Source records:
▼

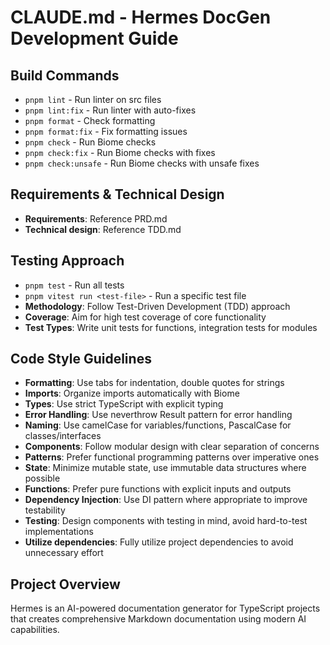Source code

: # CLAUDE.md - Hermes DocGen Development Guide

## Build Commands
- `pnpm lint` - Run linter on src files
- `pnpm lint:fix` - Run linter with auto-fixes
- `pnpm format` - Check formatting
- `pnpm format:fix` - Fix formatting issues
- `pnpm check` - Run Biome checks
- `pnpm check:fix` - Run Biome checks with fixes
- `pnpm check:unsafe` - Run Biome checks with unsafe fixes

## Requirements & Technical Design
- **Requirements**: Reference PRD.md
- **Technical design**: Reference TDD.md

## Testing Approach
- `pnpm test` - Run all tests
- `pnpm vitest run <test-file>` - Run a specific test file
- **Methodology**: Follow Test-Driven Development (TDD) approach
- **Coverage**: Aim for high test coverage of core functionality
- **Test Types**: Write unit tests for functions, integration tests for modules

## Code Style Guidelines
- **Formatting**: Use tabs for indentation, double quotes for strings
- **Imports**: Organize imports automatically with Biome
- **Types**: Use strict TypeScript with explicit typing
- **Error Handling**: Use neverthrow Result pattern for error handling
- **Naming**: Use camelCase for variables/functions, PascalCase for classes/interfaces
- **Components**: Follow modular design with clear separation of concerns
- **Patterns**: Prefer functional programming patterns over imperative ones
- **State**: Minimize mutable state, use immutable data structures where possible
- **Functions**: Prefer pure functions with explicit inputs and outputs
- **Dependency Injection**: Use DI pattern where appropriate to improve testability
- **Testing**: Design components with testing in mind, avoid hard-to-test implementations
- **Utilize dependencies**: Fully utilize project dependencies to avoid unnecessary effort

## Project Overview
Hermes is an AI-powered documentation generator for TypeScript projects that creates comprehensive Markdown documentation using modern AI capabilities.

▲
▼

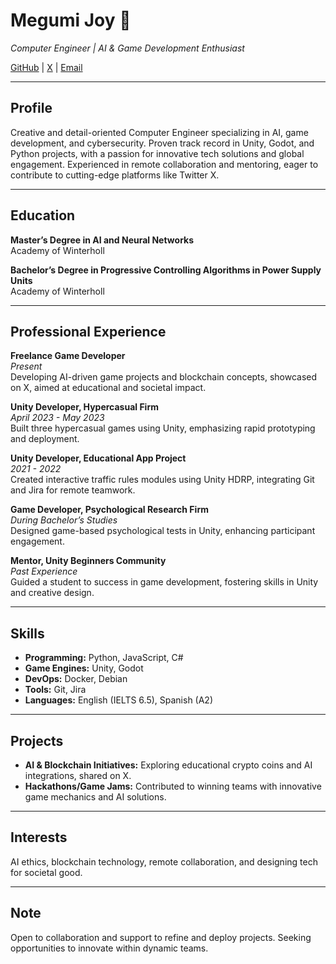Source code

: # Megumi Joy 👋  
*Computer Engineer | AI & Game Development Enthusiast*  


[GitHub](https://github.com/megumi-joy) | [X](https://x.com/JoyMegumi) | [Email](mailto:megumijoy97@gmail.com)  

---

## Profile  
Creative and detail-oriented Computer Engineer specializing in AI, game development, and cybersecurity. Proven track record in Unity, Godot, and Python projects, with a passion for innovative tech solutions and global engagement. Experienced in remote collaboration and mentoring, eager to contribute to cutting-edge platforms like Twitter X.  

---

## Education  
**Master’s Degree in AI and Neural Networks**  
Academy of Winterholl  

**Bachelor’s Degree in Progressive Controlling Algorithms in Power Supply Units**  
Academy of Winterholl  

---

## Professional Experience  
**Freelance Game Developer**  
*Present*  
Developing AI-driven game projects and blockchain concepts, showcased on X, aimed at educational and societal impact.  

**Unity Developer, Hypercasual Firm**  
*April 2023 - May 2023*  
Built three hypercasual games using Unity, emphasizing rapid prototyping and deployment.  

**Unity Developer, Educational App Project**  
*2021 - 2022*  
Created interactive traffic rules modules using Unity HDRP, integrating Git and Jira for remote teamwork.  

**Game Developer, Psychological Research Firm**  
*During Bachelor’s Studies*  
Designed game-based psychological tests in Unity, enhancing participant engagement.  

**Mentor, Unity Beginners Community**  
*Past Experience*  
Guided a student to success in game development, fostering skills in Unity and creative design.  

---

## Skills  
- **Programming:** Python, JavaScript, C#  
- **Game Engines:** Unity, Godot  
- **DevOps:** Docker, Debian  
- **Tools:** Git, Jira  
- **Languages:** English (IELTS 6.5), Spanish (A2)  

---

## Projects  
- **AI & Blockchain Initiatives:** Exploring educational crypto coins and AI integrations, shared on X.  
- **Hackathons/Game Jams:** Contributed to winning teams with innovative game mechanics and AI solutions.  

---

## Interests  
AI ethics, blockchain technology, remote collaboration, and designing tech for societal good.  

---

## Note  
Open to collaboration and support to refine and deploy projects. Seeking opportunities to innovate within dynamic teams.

▲
▼

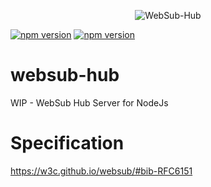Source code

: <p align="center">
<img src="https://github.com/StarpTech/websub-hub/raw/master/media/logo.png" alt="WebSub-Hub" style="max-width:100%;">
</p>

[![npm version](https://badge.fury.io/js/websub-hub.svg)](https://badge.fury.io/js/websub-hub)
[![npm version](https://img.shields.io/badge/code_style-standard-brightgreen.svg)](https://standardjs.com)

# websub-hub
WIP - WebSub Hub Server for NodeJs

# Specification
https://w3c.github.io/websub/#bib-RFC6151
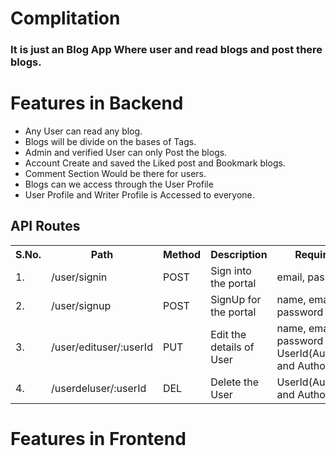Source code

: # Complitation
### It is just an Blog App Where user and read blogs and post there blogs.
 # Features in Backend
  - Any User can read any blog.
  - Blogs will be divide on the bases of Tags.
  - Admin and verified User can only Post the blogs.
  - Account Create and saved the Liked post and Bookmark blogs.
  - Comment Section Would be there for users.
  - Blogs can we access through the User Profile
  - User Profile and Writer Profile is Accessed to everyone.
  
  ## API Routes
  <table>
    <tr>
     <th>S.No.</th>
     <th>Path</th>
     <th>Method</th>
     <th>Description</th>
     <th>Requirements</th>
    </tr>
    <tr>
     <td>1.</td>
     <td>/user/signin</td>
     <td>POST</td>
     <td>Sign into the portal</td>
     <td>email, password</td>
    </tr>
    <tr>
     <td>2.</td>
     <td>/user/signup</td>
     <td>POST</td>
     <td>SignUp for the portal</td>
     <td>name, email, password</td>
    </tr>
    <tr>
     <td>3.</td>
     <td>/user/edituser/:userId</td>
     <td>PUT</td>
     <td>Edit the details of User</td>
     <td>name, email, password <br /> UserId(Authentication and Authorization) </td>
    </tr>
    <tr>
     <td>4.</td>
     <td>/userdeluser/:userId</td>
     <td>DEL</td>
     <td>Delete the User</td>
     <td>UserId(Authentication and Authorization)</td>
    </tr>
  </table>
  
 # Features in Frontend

▲

▶ _Task requirements_:
Pull each line containing "Hermes" from the records.

▶ _Solution to this task_:
: # CLAUDE.md - Hermes DocGen Development Guide
Hermes is an AI-powered documentation generator for TypeScript projects that creates comprehensive Markdown documentation using modern AI capabilities.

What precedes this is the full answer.